French company Total has awarded the $1.9 billion deal for the construction of its Lake Albert oil production Tilenga project in Uganda to a consortium led by British and Chinese firms, the company announced on Monday.
Total, the lead investor in Uganda’s oil projects, said it signed contracts for the main surface facilities Engineering, Procurement, Supply, Construction and Commissioning (EPSCC) contracts as well as five drilling packages for the Tilenga project located in Nwoya and Buliisa Districts.
The companies that won the lucrative deal include CB&I UK Limited, a McDermott subsidiary company, and Chinese firm Sinopec International Petroleum Corporation the EPSCC of the central processing facility, flowlines and other associated surface facilities.
The deal also includes contracts with Schlumberger Oilfield Eastern Limited for three well engineering packages that include upper completions, artificial lift and associated services, directional drilling, well logging, measurement while drilling, buttonhole assembly, data transmission and real time operation centre services, as well as wellheads, Christmas trees and associated services.
Other firms in the deal are Vallourec Oil and Gas France which was awarded the contract for one well procurement package, which also includes casing, tubing and associated services, and ZPEB Uganda Co. Limited for one oil rig package that comprises onshore drilling rigs, tubular running and fishing services.
“Following a comprehensive, competitive and thorough tender evaluation and contracting process that began with the phased submission of Front-End Engineering and Design proposals to ensure project optimisation, we are pleased to sign these conditional letters of award for the Tilenga project to these five highly qualified industry players.

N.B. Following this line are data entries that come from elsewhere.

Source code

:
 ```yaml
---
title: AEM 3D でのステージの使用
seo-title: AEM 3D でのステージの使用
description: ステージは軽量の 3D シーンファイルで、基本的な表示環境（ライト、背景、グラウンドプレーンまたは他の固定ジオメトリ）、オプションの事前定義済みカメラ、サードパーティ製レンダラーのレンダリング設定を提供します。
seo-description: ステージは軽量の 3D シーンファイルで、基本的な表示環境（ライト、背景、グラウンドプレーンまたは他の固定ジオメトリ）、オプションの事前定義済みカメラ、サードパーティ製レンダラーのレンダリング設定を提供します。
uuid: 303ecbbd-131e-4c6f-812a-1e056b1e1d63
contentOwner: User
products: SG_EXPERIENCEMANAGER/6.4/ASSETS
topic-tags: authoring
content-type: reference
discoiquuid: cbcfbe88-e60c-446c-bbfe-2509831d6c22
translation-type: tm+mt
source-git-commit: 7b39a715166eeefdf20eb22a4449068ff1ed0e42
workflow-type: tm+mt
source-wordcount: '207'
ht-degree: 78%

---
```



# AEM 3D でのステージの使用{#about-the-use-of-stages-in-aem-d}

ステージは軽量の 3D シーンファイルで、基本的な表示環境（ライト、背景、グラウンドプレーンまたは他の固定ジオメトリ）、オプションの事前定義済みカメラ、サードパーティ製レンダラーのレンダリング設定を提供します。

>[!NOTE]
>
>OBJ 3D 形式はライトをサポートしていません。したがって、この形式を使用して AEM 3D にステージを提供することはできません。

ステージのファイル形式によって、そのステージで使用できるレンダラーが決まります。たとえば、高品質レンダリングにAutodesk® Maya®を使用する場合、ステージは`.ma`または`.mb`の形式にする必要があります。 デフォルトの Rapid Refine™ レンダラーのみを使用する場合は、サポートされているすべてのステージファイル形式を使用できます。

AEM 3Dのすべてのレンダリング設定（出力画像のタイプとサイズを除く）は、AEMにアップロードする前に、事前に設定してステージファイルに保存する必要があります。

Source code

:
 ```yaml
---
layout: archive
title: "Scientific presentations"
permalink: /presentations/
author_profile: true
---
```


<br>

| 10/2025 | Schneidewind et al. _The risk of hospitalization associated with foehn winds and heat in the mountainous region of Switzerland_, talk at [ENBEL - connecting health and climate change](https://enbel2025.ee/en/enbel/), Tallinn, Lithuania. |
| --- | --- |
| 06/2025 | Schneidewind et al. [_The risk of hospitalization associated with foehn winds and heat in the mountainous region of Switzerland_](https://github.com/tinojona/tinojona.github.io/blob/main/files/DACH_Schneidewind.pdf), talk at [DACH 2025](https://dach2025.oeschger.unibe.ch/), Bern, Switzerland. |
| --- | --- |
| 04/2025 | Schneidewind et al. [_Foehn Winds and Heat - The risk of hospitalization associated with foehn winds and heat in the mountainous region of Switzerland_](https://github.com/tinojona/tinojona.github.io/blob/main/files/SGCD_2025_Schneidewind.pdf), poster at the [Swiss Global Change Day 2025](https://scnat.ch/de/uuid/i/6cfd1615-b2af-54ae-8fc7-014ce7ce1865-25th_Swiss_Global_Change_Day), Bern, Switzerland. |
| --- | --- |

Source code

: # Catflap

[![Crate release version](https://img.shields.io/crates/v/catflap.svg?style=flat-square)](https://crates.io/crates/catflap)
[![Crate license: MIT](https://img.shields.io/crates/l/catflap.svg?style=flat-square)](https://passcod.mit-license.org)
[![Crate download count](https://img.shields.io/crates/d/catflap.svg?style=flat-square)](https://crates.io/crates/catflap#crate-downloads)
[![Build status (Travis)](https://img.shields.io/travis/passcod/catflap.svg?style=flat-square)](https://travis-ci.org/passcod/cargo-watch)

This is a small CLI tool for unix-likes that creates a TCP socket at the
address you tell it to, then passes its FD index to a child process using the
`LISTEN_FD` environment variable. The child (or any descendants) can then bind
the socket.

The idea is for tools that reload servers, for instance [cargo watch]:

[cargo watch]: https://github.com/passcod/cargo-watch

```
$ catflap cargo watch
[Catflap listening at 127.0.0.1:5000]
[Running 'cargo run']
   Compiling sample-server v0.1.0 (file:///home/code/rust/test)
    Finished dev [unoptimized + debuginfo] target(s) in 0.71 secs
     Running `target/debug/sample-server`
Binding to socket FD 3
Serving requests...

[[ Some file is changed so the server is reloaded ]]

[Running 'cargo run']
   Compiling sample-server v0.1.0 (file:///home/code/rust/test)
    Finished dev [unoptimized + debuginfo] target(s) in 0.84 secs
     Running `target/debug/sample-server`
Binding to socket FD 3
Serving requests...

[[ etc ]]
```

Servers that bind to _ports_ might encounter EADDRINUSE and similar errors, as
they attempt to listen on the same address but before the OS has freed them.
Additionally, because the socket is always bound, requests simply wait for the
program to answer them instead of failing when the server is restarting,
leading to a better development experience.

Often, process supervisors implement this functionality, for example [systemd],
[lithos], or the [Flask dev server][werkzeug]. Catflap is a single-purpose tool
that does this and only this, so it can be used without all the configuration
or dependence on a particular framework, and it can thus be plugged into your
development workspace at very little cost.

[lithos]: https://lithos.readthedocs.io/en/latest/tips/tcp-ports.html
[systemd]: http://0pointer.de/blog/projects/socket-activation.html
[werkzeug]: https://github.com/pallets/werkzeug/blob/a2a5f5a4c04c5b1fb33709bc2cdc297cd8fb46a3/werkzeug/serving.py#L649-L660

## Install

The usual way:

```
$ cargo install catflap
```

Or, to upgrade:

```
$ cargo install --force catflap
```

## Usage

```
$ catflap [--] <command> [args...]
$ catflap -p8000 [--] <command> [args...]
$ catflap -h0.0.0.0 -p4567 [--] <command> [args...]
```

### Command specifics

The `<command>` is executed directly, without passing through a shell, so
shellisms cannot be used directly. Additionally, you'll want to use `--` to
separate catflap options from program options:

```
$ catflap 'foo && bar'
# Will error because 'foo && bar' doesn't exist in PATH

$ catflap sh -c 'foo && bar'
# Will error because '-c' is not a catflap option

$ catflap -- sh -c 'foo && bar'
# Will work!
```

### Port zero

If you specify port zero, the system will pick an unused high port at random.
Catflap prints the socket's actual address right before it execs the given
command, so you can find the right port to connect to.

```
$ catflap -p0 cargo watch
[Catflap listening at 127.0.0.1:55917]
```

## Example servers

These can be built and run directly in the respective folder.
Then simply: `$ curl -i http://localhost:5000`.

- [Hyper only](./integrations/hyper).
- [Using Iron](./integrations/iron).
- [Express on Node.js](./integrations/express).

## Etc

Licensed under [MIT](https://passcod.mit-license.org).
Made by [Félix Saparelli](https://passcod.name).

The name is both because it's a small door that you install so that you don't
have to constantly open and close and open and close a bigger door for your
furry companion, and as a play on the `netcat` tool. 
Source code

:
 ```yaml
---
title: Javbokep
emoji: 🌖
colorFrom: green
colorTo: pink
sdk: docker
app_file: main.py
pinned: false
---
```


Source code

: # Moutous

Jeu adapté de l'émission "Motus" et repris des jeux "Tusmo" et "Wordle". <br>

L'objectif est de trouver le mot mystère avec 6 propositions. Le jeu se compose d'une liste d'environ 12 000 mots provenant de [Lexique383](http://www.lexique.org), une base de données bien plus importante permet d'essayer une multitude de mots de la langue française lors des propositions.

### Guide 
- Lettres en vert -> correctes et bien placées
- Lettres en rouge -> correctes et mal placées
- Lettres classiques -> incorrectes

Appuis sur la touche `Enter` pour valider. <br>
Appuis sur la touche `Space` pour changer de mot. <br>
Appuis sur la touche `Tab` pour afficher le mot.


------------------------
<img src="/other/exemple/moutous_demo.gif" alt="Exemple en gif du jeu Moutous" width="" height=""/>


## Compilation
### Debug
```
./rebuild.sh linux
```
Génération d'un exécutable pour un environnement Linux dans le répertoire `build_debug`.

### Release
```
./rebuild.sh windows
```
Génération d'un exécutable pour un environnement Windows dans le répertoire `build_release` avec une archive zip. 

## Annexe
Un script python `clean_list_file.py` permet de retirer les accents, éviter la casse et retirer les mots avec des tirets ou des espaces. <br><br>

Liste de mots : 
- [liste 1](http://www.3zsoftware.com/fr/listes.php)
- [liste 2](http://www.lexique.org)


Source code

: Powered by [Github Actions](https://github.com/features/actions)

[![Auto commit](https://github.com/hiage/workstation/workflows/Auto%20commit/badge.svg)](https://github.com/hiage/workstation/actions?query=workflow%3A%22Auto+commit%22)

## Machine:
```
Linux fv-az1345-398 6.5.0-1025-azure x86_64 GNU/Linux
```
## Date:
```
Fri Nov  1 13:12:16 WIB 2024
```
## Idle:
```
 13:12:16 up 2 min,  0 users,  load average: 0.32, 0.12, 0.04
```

“The launch of these contracts underscores our commitment to developing the Tilenga project while maximising value and viability of the project, and observing the most stringent Health, Safety, Social, Environment and Quality standards to which the contractor must adhere,” said Pierre Jessua, General Manager, Total E&P Uganda.
The companies above have also made significant commitments to promoting national content through employing Ugandans, use of local goods and services and technology transfer.
This is the first major deal out of several Tilenga packages that will in total cost an estimated $4 billion to $5 billion when the tendering process for all the projects is completed and contracts awarded, an industry source told The EastAfrican.
“Thanks to this first step, the Tilenga project development phase has a target to achieve first oil in 43 months. All the companies will deploy their years of expertise and best-in-class technology to delivering the project while also ensuring sustainable value retention in the economy through promotion of national content,” Mr Jessua added.
Along with the CNOOC operated Kingfisher, Tilenga is one of two oil projects in the Lake Albert region for which the Petroleum Authority of Uganda awarded production licences.
The project has production capacity of 190,000 barrels of oil per day, includes six fields to be developed, 426 wells to be drilled from 31 well pads, one central processing facility located in Buliisa, outside the Murchison Falls National Park.
Its location in protected and the conservation area remains a concern for environmental activists, but Total says the project has been designed to maximise the Murchison Falls National Park, the footprint of the temporary and permanent facilities, which will occupy less than 0.05 percent of the park’s surface area.
Industry sources say the award of contracts for Tilenga signals optimism for the financing of the $3.5 billion East African Crude Oil Pipeline (Eacop) whose funding remains uncertain after targeted lenders pulled out over the project’s environmental risk and human rights violation.
The 1,443km Eacop, which starts from Hoima in western Uganda to the Indian Ocean port of Tanga in Tanzania, is key for the transportation and commercialisation of Uganda’s oil to get to the export markets.